Fig. 7.. The human homolog of Dysf, Npas4, impairs Stat3 nuclear localization and cancer cell migration.

Confocal images of cancer cells stained with anti-Stat3 antibodies (red) and DAPI (white). After IL-6 stimulation, control cells transfected with GFP (green) revealed an accumulation of Stat3 in nuclei [yellow arrows in (A) to (C) and (G) to (I)]. Transfection of GFP::Npas4 (green) led to a lack of Stat3 signal in nuclei [white arrowheads in (D) to (F) and (J) to (L)]. (M) Crystal violet–stained (purple) Hep3B cells that crossed the transwell chamber membrane. (N) Quantification of our transwell migration assay (**P < 0.01, two-tailed t test; error bars indicate SEM). (O) Coimmunoprecipitation analysis demonstrated Npas4-Kpna2 interaction. (P) GST pull-down assay confirmed Npas4-Kpna2 interaction. (Q) Model of how Dysf gates nuclear import of Stat.

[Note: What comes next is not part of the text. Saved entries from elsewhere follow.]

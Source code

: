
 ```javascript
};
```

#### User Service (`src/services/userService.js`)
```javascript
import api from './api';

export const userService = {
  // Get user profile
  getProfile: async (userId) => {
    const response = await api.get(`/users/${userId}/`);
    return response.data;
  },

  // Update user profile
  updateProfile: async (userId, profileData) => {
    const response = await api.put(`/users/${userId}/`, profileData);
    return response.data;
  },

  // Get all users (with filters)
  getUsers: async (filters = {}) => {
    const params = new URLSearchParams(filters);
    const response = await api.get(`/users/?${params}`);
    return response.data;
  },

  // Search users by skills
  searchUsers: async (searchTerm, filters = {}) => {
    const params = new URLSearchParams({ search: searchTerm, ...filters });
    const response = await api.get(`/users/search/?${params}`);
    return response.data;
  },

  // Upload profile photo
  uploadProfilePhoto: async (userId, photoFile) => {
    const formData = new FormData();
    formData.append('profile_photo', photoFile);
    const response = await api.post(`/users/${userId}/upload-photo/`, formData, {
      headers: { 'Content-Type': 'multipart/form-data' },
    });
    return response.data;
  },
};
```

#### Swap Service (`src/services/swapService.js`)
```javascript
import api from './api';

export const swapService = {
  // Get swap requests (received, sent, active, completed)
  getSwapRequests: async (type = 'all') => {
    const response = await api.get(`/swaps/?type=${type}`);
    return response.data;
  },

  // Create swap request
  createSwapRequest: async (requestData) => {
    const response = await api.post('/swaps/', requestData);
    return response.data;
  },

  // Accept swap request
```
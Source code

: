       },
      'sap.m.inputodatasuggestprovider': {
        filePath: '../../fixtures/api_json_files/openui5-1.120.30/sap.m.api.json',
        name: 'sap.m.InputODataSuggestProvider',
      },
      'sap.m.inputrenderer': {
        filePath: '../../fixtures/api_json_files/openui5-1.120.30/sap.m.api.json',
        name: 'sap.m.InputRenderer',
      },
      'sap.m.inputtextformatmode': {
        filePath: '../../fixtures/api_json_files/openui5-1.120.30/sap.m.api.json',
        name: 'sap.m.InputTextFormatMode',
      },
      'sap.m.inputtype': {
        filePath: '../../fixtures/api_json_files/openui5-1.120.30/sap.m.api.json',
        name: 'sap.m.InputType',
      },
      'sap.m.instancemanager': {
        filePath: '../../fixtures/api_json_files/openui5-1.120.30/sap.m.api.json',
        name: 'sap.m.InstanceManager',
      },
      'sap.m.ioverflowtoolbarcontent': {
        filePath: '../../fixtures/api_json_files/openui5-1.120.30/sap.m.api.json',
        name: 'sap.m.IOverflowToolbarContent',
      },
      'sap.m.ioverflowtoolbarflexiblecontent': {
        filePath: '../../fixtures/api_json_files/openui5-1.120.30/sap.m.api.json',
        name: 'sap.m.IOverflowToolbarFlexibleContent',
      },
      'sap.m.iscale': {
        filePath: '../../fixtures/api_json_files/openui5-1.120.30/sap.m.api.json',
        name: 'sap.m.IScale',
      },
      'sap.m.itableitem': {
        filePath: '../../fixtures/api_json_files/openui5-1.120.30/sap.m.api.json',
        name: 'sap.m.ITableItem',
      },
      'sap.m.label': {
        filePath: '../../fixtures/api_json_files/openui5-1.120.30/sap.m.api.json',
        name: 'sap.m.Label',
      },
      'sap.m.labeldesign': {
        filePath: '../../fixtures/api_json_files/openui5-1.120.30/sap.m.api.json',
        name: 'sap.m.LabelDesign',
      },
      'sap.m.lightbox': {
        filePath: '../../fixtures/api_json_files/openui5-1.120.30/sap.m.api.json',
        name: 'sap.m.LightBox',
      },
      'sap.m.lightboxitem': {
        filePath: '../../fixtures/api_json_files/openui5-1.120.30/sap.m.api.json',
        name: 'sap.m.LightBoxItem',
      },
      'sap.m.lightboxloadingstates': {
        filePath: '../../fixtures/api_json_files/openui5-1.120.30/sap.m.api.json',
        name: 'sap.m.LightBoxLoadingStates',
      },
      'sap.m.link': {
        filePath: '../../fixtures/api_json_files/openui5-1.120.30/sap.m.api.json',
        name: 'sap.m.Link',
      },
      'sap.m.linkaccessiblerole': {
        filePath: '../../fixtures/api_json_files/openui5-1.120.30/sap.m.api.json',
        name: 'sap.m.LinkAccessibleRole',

Dysf protein resides on the inner nuclear membrane and binds to Pen via its IBB domain. Left: By stage 9, Dysf-Pen interaction reduces nuclear translocation of Stat. Right: In border cells, the gradual decrease of Dysf releases the constraint on Stat nuclear influx, inducing higher signaling activity and leading to cluster formation that maintains persistent migration. Nup153 serves as an additional gatekeeper modulating nuclear shuttling of Stat in border cells. Scale bars, 10 μm (A to L) and 500 μm (M).